* **EXERCISE**
Among the entries below, find the line with "- 1. [How does", then quote it and each following line up to and including the line with "## 1. How does Kong route a request to an API", and nothing else.

____

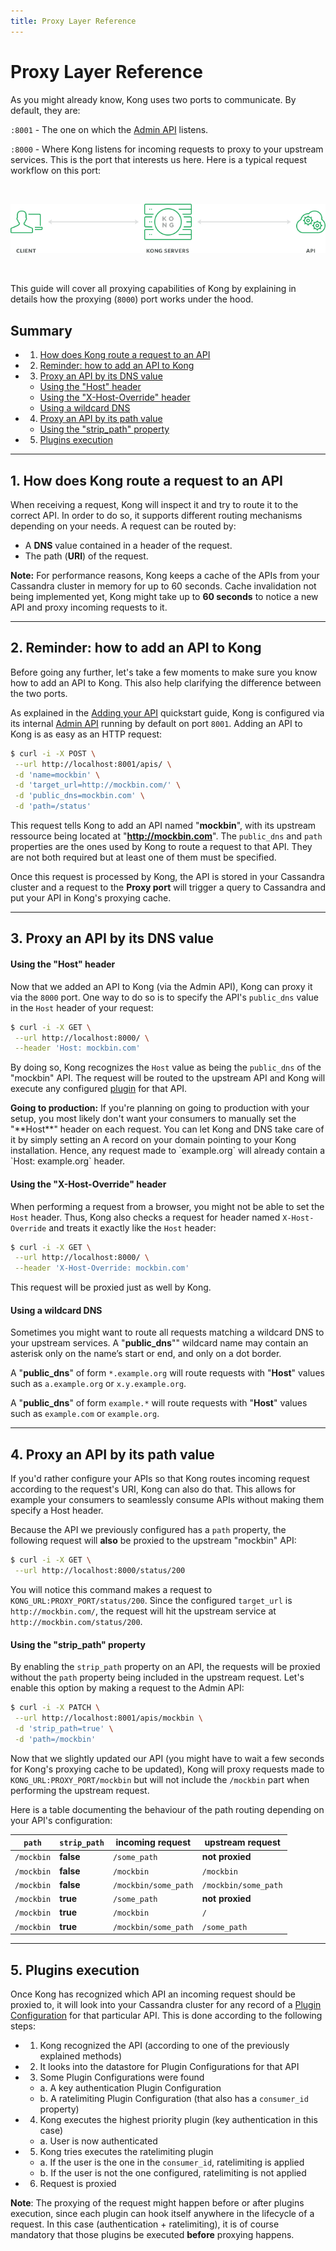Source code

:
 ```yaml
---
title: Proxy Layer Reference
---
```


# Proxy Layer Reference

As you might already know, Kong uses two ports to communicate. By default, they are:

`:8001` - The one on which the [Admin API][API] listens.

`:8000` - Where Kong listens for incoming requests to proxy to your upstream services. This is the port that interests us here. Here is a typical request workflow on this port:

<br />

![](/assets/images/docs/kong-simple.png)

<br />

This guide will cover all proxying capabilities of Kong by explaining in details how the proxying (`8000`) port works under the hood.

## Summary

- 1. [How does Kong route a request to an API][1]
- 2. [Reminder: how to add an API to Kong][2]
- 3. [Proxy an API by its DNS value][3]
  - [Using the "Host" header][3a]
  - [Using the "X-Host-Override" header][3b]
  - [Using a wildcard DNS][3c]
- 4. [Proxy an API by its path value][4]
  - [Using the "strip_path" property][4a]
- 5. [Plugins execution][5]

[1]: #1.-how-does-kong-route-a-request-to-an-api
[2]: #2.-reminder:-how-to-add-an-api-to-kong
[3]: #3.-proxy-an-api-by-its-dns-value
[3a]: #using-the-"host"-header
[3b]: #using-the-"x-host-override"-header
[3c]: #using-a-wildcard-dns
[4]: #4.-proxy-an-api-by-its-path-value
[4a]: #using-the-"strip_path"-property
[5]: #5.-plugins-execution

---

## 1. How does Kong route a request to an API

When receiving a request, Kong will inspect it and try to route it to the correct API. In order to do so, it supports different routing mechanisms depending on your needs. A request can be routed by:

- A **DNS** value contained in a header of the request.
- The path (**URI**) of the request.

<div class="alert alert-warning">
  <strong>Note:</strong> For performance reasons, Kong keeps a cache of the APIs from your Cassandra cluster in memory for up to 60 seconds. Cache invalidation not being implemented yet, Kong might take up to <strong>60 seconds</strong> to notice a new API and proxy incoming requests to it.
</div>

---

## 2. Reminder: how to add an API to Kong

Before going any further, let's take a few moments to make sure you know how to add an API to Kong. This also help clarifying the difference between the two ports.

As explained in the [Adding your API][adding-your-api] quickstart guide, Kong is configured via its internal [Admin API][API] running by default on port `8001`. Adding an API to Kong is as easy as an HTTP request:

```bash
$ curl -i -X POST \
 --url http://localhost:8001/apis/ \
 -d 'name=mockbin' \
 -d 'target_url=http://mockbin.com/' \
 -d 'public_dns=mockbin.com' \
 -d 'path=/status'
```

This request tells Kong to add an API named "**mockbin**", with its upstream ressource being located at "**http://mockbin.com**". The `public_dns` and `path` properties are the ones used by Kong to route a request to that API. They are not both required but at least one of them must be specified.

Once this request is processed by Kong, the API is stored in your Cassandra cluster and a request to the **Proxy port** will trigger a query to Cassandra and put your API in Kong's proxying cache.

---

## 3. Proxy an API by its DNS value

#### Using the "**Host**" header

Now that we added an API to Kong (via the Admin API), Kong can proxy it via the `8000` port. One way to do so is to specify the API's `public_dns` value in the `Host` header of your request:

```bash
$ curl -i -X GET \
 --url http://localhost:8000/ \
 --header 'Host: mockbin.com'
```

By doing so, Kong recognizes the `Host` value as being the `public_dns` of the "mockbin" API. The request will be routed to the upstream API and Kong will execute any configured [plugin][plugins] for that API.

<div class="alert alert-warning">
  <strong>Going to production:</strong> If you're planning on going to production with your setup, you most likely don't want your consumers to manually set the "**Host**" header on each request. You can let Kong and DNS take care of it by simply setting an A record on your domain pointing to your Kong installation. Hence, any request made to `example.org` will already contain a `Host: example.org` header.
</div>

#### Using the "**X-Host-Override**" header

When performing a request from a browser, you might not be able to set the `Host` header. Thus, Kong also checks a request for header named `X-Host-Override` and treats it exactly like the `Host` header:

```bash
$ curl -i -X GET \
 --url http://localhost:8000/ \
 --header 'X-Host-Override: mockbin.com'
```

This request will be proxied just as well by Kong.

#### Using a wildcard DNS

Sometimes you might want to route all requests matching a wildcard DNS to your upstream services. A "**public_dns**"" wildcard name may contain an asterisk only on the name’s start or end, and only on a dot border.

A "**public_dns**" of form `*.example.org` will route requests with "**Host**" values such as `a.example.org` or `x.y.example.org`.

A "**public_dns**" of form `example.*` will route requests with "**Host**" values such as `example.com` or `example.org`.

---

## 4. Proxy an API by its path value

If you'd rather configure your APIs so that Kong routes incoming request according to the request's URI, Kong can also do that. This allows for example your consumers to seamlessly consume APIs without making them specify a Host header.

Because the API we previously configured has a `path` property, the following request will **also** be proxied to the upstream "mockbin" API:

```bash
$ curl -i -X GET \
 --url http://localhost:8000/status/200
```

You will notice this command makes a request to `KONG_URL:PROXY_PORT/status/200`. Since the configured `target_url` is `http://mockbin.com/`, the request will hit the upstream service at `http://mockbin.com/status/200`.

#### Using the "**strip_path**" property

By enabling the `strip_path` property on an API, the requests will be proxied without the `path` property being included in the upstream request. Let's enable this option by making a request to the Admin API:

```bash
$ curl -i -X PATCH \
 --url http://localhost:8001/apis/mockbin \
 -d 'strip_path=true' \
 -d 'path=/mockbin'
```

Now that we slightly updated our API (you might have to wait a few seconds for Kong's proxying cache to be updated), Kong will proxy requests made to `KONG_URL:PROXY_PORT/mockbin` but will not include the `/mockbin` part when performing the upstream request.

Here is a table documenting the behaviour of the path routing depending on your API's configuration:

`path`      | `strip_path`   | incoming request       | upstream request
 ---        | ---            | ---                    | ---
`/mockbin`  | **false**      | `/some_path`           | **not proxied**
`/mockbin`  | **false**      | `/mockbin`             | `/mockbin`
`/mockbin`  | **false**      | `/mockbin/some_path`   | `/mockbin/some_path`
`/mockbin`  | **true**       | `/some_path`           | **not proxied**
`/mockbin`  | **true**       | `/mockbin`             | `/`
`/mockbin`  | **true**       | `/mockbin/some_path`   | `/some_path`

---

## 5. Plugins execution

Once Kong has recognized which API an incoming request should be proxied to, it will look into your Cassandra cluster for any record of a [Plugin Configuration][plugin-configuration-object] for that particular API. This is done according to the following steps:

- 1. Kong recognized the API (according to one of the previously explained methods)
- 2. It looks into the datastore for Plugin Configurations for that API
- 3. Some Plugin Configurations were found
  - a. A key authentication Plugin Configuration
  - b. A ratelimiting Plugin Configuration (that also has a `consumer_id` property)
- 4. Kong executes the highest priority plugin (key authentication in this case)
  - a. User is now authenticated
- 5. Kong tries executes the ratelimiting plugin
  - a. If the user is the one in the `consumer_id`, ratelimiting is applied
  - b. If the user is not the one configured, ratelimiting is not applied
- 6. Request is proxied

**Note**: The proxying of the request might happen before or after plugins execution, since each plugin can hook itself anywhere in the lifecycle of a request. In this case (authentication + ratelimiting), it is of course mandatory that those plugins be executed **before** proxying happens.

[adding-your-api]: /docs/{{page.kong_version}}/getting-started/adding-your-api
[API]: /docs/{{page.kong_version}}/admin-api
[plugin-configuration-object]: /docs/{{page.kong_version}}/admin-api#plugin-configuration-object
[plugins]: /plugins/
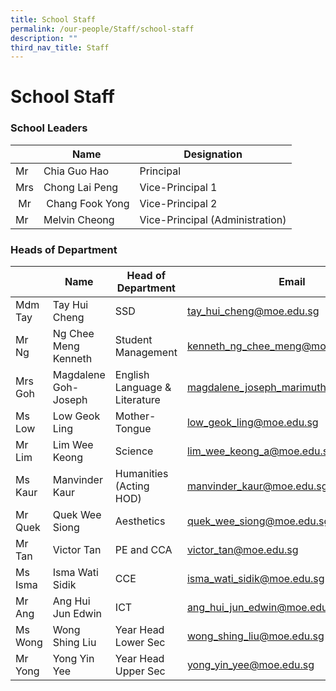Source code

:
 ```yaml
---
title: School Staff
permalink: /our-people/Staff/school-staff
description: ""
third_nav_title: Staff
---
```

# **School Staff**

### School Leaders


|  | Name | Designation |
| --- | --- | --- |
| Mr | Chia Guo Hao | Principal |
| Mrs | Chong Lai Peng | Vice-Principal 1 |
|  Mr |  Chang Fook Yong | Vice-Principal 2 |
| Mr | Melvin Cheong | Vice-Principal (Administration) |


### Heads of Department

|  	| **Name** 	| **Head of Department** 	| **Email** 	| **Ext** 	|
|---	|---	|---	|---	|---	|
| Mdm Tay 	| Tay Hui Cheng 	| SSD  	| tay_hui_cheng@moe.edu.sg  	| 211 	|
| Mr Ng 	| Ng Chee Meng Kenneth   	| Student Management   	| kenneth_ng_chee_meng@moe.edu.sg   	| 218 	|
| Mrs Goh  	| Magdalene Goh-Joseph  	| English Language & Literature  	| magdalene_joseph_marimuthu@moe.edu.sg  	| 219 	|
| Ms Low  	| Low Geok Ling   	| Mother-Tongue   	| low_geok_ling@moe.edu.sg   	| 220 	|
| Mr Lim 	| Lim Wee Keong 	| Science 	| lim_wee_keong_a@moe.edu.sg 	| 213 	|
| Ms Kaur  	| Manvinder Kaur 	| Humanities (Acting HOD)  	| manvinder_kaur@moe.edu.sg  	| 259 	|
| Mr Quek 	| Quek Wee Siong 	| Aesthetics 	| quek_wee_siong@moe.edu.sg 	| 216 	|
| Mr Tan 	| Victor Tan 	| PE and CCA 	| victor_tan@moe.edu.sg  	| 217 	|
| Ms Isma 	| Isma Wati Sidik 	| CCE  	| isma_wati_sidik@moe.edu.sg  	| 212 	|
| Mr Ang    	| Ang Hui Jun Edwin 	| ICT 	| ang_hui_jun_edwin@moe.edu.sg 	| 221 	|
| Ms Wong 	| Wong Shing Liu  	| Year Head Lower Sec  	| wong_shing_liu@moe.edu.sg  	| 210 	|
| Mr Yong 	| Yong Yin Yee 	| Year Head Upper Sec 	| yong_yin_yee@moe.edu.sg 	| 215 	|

____

* **ANSWER**
- 1. [How does Kong route a request to an API][1]
- 2. [Reminder: how to add an API to Kong][2]
- 3. [Proxy an API by its DNS value][3]
  - [Using the "Host" header][3a]
  - [Using the "X-Host-Override" header][3b]
  - [Using a wildcard DNS][3c]
- 4. [Proxy an API by its path value][4]
  - [Using the "strip_path" property][4a]
- 5. [Plugins execution][5]

[1]: #1.-how-does-kong-route-a-request-to-an-api
[2]: #2.-reminder:-how-to-add-an-api-to-kong
[3]: #3.-proxy-an-api-by-its-dns-value
[3a]: #using-the-"host"-header
[3b]: #using-the-"x-host-override"-header
[3c]: #using-a-wildcard-dns
[4]: #4.-proxy-an-api-by-its-path-value
[4a]: #using-the-"strip_path"-property
[5]: #5.-plugins-execution

---

## 1. How does Kong route a request to an API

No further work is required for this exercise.